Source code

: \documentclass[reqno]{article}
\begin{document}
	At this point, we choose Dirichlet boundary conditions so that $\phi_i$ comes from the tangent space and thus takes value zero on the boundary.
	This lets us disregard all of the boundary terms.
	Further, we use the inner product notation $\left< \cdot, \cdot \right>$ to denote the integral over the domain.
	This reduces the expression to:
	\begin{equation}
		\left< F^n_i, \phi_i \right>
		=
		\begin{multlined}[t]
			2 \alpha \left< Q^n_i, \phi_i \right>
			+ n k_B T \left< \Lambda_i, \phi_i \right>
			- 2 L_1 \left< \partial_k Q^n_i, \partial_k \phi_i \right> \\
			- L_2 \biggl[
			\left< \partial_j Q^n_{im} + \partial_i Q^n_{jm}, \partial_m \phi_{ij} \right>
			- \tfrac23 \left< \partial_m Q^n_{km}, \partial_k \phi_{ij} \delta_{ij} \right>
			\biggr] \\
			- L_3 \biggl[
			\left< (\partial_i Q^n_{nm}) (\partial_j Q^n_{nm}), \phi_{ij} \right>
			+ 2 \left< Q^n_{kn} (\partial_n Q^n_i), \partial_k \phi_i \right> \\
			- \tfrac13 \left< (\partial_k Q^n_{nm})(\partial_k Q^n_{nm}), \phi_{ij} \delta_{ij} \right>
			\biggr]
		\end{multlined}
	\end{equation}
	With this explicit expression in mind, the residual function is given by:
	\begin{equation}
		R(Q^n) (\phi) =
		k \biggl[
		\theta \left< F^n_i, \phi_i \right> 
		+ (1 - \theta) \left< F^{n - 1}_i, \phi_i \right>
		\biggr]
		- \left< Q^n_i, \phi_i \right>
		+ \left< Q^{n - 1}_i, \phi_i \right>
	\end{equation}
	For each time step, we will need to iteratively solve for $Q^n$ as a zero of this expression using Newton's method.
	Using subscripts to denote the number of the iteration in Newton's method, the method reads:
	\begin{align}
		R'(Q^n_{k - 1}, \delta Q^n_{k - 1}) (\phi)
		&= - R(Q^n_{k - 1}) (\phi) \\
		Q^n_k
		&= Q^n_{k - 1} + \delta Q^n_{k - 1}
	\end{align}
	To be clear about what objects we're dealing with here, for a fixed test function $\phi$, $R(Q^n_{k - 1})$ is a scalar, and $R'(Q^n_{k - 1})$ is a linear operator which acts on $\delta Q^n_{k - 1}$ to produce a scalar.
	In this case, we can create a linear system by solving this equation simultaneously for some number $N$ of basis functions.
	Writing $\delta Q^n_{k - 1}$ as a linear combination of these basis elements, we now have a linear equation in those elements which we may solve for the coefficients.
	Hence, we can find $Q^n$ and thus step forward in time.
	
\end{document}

### [Task instructions]
Note how many lines in the material contain the string "begin", and give that number alone.

### [Task response]
5